Regia e sceneggiatura: Giuseppe Tornatore. Montaggio: Massimo Quaglia. Musiche: Ennio Morricone. Fotografia: Fabio Zamarion. Scenografia: Maurizio Sabatini.
Interpreti: Olga Kurylenko, Jeremy Irons, Simon Meacock, Simon Johns, Patricia Winker, Florian Schwienbacher, Irina Kara, Anna Savva, Rod Glenn, Darren Whitfield, Jean-Luc Julien.
Produttori: Isabella Cocuzza, Arturo Paglia.
Distribuzione: 01 Distribution. Origine: Italia, 2015.
Le stelle, nel nostro immaginario, corrispondono ad una realtà immobile e fissa, da sempre pronte ad accompagnare il genere umano nel proprio percorso sulla terra. Ma anche le stelle, inesorabilmente, vanno incontro ad una loro fine. Può qualcosa di immortale incontrare un ostacolo invalicabile? E capita anche all’amore?
L’ultima fatica cinematografica di Giuseppe Tornatore, La Corrispondenza, sembra cercare proprio delle risposte a queste domande, nel raccontare la storia d’amore tra il maturo professore d’astrofisica Ed Phoerum (Jeremy Irons) e la sua giovane studentessa Amy Ryan (Olga Kurylenko) che riesce a pagarsi da sola gli studi lavorando come controfigura nelle scene d’azione sui set. Sprezzante del pericolo, la ragazza sembra però nascondere in tal modo qualche oscuro ricordo del suo passato, mentre la distanza geografica nel rapporto con Ed cresce sempre di più e i due sono costretti a comunicare via Skype e attraverso messaggi di posta e lettere, che Ed invia di frequente ad Amy sorprendendola. Ma quando all’improvviso la donna non riesce più a contattare il professore, l’unica traccia che le rimane sono proprio quelle lettere, per capire dov’è finito l’uomo e come fa ad esserle sempre così vicino nonostante tutto.

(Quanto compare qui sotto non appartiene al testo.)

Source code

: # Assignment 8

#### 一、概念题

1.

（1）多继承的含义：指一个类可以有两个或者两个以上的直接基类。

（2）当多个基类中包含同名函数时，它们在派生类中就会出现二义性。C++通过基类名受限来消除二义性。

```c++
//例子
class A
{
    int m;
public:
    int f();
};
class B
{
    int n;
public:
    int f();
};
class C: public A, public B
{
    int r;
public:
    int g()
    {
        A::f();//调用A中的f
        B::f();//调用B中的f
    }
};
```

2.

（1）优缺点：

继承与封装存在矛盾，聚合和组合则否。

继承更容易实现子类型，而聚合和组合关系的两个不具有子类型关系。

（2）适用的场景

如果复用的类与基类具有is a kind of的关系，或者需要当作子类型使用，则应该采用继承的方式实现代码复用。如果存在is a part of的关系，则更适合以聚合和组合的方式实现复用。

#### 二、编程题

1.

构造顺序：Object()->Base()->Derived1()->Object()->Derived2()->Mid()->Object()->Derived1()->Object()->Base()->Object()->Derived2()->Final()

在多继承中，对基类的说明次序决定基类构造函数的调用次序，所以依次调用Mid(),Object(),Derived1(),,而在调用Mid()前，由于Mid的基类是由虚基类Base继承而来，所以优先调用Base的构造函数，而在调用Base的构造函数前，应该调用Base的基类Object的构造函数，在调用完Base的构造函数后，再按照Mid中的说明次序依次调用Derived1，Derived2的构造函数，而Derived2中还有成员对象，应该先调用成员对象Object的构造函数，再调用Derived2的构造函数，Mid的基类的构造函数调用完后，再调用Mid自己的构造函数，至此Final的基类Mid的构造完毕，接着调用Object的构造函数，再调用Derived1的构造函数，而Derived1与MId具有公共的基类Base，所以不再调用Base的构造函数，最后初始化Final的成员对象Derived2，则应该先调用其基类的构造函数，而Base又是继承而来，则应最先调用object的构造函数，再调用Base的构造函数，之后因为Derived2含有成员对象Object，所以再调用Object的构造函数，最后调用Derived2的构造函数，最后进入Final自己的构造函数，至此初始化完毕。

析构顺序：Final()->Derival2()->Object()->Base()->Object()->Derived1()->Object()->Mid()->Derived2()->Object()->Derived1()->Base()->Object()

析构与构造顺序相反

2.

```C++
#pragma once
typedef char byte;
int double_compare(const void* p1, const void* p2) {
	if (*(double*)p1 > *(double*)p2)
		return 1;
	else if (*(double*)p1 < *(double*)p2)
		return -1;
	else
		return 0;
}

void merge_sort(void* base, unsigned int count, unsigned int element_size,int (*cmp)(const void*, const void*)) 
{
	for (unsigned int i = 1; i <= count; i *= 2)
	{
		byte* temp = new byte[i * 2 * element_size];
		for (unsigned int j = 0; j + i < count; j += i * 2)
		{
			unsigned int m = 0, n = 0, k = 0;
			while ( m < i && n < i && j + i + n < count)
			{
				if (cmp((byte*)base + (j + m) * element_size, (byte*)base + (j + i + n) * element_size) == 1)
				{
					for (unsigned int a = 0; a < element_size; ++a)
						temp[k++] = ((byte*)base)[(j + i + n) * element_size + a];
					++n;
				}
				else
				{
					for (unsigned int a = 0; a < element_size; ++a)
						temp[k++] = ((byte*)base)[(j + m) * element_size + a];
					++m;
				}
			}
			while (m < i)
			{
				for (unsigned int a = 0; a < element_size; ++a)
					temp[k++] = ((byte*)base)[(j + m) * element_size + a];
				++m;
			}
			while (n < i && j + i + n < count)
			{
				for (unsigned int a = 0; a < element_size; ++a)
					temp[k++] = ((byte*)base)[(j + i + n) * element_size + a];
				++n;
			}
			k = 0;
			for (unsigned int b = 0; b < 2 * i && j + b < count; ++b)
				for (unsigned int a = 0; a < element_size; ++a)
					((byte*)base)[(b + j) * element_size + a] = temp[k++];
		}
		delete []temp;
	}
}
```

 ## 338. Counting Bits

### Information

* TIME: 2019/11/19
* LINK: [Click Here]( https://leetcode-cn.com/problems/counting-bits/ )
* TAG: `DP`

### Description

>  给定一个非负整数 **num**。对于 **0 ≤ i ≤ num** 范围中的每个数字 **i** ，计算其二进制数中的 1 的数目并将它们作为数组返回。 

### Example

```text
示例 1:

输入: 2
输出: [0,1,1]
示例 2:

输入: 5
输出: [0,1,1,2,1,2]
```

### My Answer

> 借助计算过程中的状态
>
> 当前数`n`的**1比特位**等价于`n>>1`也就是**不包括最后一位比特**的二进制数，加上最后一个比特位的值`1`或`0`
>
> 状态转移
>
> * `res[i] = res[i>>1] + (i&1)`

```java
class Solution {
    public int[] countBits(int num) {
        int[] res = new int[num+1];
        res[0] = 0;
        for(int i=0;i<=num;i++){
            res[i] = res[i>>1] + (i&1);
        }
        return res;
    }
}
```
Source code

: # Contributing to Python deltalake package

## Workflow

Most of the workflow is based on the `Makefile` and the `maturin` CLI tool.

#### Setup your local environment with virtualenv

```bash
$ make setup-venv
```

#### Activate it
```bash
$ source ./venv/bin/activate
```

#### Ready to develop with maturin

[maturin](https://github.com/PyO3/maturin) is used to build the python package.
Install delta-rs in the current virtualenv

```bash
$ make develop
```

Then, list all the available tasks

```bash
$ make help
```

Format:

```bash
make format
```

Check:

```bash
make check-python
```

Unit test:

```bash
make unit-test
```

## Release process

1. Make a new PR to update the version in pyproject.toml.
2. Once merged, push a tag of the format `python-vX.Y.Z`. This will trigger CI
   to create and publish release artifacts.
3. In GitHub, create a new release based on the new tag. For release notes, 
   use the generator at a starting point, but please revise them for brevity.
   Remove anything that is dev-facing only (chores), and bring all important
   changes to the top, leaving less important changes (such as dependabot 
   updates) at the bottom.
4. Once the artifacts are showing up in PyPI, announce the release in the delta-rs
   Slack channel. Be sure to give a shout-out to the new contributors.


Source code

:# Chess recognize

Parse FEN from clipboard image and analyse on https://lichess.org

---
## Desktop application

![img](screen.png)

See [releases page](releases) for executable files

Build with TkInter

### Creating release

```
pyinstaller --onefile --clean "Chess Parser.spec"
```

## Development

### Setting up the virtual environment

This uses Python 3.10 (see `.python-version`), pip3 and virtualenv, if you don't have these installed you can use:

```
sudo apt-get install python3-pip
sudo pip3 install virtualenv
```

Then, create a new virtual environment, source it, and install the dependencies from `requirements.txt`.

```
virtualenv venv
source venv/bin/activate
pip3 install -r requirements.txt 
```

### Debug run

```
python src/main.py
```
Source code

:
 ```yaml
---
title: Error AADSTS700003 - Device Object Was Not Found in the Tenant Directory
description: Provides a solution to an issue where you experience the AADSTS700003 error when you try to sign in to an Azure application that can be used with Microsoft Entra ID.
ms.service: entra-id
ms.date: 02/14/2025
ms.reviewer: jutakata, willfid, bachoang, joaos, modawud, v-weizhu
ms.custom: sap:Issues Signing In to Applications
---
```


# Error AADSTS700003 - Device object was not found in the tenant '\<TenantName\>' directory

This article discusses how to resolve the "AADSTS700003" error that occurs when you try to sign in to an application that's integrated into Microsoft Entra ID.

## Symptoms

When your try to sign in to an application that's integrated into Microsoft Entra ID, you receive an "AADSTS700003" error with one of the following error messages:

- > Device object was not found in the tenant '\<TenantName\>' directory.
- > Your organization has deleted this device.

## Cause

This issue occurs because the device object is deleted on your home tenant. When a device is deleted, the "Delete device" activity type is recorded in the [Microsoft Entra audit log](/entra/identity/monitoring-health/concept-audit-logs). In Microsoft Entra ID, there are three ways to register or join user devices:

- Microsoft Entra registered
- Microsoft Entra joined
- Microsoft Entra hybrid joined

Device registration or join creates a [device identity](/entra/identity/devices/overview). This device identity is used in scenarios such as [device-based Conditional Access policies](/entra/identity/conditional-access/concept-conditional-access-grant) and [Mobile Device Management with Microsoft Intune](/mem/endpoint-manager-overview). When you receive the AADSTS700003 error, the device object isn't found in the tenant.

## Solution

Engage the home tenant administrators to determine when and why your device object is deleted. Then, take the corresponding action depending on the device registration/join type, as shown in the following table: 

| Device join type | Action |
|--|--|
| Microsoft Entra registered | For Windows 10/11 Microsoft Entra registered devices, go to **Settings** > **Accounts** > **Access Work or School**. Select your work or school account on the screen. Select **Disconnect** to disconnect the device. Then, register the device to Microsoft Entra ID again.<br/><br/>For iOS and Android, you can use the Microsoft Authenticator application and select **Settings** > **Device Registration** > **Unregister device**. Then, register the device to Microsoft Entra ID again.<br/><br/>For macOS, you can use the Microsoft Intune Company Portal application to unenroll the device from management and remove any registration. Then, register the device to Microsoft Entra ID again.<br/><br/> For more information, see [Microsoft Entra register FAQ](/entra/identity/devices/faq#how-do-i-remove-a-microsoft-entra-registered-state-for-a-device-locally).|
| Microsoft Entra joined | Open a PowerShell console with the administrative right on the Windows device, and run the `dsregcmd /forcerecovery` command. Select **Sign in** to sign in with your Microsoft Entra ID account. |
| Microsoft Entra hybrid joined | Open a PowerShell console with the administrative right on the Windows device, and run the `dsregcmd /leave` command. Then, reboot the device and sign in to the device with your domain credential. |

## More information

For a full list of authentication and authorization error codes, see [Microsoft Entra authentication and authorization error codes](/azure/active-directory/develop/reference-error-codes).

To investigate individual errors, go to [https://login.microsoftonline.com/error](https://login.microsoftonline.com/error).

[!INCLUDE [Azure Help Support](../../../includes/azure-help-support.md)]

La pellicola è un’ampia riflessione sui misteri del cosmo, della fisica, dell’amore, della vita, della morte ma soprattutto della comunicazione: già il titolo – La Corrispondenza – evoca uno scambio fitto di messaggi non tanto virtuali, quanto cartacei. La tecnologia aiuta ad abbattere le distanze, ma è nella lettera sconosciuta relegata all’interno di una busta che si nascondono segreti, piccoli oggetti, misteri che rendono affascinanti i massimi sistemi elencati precedentemente. Con questi interessanti presupposti di partenza Tornatore prova a sciogliere questo dubbi muovendosi inquieto tra i territori del “thriller” (qui da intendere come scrittura della suspense) con venature soprannaturali, un po’ come era già accaduto nel suo Una pura formalità: il reale assume delle sfumatura misteriose ed inquietanti, uno strano senso di attesa sembra aleggiare sulle teste dei protagonisti – qui, nel caso specifico, grazie pure alla fascinazione esercitata dalle teorie astrofisiche sulle altre dodici versioni di ognuno di noi che esisterebbero in altrettanto, sconosciute, parti dell’universo – permettendo così ad una prima parte della narrazione di avere un tono sostenuto, un crescendo di tensione man mano che il mistero della scomparsa del professor Phoerum si infittisce. Risolto l’enigma si avvia una riflessione sulle relazioni e sull’Amore, su cosa resta quando finisce un amore (ostinato) e se siamo, sempre, davvero disposti a chiudere con quest’ultimo.